=== GIVEN DATA ===
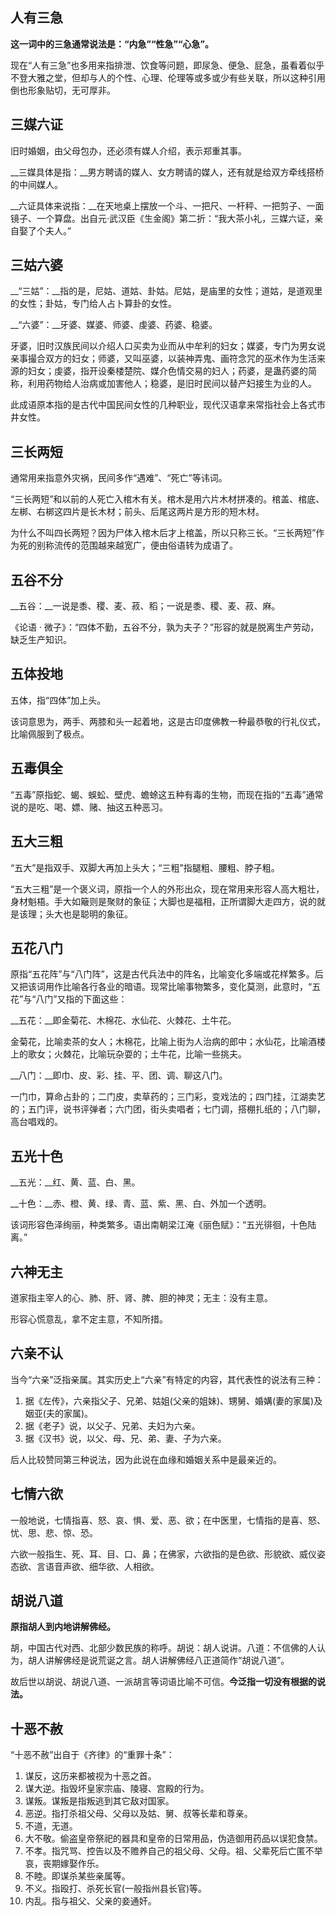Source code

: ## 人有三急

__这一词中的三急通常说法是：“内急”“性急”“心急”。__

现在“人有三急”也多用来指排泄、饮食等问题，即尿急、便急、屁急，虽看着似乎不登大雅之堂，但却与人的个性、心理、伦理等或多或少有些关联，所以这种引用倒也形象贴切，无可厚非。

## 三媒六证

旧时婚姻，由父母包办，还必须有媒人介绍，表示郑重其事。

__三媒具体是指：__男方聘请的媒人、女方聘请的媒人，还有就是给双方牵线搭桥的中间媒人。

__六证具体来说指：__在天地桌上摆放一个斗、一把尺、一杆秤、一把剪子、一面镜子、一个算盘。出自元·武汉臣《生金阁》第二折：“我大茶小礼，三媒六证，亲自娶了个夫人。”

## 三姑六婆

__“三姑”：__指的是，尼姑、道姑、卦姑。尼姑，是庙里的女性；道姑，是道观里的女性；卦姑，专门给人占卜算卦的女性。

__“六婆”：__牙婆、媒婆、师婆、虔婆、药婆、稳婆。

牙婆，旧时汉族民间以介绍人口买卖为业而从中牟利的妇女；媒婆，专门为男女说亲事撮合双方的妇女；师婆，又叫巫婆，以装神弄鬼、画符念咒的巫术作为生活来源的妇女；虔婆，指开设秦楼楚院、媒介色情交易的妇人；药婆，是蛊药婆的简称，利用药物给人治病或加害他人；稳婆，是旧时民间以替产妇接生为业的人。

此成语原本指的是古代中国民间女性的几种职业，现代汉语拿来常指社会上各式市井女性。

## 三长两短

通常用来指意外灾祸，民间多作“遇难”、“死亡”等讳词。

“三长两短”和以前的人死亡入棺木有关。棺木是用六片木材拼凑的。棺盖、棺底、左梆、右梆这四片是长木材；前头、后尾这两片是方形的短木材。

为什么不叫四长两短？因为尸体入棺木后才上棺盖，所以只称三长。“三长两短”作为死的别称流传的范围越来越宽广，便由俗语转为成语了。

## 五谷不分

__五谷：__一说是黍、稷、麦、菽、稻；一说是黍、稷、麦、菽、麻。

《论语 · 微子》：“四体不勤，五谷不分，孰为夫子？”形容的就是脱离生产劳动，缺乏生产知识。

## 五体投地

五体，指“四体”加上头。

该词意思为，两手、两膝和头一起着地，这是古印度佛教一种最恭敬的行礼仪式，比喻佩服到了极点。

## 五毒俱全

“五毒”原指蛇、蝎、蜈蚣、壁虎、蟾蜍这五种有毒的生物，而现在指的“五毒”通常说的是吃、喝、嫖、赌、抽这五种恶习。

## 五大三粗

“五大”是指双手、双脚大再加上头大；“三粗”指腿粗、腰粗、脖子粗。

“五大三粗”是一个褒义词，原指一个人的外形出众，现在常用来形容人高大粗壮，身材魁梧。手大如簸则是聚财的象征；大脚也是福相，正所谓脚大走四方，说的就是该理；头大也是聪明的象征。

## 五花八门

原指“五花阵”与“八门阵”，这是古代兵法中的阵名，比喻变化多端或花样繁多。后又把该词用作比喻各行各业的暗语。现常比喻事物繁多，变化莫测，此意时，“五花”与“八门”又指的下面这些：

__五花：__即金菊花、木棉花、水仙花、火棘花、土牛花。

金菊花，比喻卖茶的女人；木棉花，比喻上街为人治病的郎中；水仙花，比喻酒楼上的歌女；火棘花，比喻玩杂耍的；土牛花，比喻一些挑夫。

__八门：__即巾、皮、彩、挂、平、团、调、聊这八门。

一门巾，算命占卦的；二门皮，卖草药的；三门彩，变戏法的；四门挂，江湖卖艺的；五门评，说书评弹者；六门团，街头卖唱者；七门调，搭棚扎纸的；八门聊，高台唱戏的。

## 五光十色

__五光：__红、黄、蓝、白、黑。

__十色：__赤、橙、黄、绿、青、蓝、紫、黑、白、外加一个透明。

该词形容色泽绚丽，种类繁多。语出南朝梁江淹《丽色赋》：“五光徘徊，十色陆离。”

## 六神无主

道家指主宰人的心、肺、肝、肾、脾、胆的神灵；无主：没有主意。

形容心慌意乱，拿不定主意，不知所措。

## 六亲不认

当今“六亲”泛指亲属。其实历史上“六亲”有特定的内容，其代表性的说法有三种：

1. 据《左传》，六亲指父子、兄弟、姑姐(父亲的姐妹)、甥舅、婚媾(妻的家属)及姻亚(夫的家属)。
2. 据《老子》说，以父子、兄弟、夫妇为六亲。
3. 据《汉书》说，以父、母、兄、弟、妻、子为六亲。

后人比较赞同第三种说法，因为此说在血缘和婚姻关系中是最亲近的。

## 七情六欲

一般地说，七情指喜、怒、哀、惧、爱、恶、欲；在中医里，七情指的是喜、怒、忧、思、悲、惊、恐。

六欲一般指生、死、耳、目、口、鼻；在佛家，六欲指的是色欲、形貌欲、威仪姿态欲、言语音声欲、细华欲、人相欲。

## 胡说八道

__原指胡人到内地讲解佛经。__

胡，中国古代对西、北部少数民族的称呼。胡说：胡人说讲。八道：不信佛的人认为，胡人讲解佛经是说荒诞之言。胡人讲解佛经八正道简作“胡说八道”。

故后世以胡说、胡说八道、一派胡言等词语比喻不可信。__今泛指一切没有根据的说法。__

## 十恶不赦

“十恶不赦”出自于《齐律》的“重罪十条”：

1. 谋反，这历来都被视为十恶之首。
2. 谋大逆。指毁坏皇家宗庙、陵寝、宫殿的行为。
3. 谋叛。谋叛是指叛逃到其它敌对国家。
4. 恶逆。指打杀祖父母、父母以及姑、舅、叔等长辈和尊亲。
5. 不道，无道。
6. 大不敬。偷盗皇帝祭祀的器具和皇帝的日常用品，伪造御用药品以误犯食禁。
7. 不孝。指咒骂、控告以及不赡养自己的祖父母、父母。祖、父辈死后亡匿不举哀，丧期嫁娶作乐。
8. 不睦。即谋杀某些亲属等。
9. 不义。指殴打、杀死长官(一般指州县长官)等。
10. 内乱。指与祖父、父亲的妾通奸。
===
=== GIVEN DATA ===
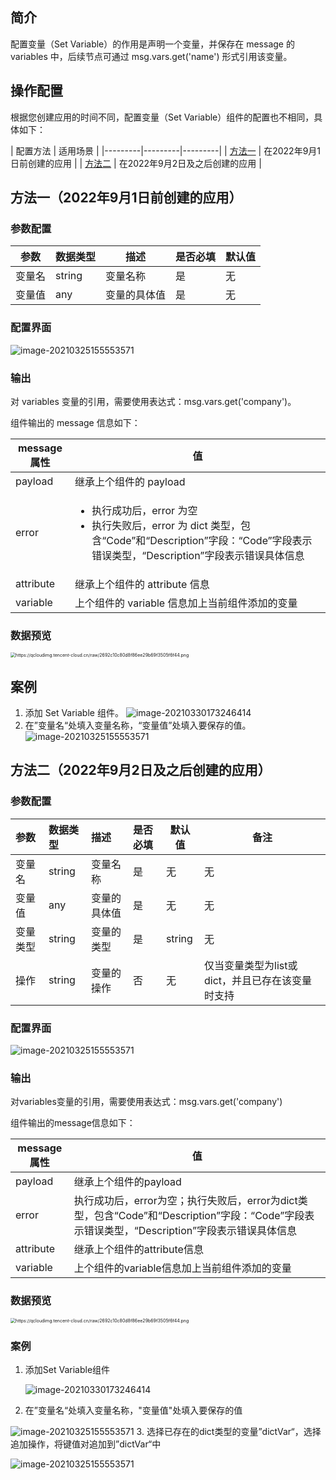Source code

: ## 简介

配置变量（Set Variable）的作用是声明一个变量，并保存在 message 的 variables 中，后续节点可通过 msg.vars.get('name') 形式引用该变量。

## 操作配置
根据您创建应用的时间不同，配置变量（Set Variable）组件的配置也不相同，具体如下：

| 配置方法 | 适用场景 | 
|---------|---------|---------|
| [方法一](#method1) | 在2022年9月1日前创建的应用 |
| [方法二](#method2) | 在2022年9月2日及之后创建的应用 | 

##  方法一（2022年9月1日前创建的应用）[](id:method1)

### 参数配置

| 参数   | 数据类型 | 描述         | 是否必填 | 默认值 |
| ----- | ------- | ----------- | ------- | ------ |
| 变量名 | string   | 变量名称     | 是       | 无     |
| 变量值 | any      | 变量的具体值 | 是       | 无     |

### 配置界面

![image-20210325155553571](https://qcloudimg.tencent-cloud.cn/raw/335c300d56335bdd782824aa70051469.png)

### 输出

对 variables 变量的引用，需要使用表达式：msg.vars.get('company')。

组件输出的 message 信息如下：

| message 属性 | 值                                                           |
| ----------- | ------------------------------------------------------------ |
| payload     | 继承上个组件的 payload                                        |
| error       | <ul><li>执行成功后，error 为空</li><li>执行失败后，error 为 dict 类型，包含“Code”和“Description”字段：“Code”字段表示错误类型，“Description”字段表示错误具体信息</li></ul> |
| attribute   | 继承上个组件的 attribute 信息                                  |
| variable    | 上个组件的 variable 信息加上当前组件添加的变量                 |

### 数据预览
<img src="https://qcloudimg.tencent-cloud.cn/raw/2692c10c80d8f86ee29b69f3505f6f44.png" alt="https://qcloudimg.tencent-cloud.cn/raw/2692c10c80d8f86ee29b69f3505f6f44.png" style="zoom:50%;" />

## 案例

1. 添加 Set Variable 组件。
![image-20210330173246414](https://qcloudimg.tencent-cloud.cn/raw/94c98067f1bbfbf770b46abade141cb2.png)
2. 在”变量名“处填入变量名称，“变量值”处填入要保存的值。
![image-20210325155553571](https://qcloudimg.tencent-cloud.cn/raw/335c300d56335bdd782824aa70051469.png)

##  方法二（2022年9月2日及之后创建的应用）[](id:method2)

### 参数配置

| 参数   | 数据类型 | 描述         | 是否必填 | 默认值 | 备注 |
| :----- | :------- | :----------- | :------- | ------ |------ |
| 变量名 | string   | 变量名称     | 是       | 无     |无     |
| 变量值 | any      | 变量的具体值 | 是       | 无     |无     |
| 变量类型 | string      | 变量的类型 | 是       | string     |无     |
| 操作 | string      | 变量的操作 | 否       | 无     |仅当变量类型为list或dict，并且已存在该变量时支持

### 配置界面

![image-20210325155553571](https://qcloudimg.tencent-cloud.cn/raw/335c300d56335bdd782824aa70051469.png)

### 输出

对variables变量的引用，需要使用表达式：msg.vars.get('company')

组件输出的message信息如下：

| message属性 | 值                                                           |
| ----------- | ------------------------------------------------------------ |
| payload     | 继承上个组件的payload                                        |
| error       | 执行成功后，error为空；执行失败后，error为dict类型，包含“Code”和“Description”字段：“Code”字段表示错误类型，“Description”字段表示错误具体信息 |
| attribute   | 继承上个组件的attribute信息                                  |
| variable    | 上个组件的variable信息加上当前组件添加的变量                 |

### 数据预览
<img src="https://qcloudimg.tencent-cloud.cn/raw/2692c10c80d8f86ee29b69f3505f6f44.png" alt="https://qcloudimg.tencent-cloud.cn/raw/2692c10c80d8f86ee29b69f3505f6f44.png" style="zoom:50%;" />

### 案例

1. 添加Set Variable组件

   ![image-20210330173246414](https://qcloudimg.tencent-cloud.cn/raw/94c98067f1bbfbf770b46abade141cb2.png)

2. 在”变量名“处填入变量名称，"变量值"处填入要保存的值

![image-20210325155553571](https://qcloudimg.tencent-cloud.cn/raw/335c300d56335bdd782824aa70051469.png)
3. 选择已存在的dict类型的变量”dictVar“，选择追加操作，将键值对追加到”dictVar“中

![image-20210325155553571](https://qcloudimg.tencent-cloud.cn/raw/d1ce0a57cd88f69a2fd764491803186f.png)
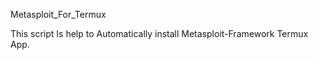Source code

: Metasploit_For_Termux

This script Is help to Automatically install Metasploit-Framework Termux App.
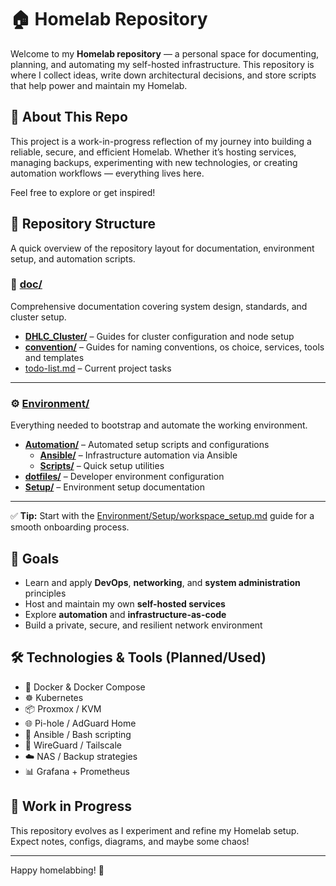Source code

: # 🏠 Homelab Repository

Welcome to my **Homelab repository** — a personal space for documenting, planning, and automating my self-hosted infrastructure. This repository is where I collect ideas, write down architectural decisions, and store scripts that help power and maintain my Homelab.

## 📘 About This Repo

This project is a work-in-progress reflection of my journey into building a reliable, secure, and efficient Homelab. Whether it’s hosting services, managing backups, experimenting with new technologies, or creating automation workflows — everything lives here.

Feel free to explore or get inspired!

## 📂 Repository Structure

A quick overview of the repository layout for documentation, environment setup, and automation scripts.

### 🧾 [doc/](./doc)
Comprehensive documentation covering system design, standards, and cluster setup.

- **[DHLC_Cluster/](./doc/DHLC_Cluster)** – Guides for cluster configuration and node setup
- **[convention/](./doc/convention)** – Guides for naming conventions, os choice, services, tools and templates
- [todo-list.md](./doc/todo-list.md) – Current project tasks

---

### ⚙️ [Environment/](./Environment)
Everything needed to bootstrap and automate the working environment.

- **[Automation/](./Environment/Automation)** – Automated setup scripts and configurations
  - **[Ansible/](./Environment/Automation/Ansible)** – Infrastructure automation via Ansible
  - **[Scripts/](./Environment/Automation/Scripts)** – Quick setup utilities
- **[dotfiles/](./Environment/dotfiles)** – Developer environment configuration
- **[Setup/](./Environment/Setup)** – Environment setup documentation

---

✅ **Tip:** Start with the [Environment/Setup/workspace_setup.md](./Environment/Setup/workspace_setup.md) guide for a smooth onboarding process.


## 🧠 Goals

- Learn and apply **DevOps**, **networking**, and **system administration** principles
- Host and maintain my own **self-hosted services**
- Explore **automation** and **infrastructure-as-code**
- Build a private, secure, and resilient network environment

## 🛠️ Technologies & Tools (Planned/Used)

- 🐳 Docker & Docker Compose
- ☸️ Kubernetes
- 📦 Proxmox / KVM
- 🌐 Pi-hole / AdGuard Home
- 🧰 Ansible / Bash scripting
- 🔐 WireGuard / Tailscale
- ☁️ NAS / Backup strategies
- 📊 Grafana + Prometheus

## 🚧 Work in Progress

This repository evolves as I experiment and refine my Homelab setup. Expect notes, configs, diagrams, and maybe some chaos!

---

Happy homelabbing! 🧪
===
GOAL OF THE EXERCISE → Above are the entries. Copy exactly the part that opens with the line containing "此成语原本指的是古代中国民间女性的几种职业，现代汉语拿来常指社会上各式市井女性。" and closes with the line containing "金菊花，比喻卖茶的女人；木棉", and no more.

ANSWER BOX →
此成语原本指的是古代中国民间女性的几种职业，现代汉语拿来常指社会上各式市井女性。

## 三长两短

通常用来指意外灾祸，民间多作“遇难”、“死亡”等讳词。

“三长两短”和以前的人死亡入棺木有关。棺木是用六片木材拼凑的。棺盖、棺底、左梆、右梆这四片是长木材；前头、后尾这两片是方形的短木材。

为什么不叫四长两短？因为尸体入棺木后才上棺盖，所以只称三长。“三长两短”作为死的别称流传的范围越来越宽广，便由俗语转为成语了。

## 五谷不分

__五谷：__一说是黍、稷、麦、菽、稻；一说是黍、稷、麦、菽、麻。

《论语 · 微子》：“四体不勤，五谷不分，孰为夫子？”形容的就是脱离生产劳动，缺乏生产知识。

## 五体投地

五体，指“四体”加上头。

该词意思为，两手、两膝和头一起着地，这是古印度佛教一种最恭敬的行礼仪式，比喻佩服到了极点。

## 五毒俱全

“五毒”原指蛇、蝎、蜈蚣、壁虎、蟾蜍这五种有毒的生物，而现在指的“五毒”通常说的是吃、喝、嫖、赌、抽这五种恶习。

## 五大三粗

“五大”是指双手、双脚大再加上头大；“三粗”指腿粗、腰粗、脖子粗。

“五大三粗”是一个褒义词，原指一个人的外形出众，现在常用来形容人高大粗壮，身材魁梧。手大如簸则是聚财的象征；大脚也是福相，正所谓脚大走四方，说的就是该理；头大也是聪明的象征。

## 五花八门

原指“五花阵”与“八门阵”，这是古代兵法中的阵名，比喻变化多端或花样繁多。后又把该词用作比喻各行各业的暗语。现常比喻事物繁多，变化莫测，此意时，“五花”与“八门”又指的下面这些：

__五花：__即金菊花、木棉花、水仙花、火棘花、土牛花。

金菊花，比喻卖茶的女人；木棉花，比喻上街为人治病的郎中；水仙花，比喻酒楼上的歌女；火棘花，比喻玩杂耍的；土牛花，比喻一些挑夫。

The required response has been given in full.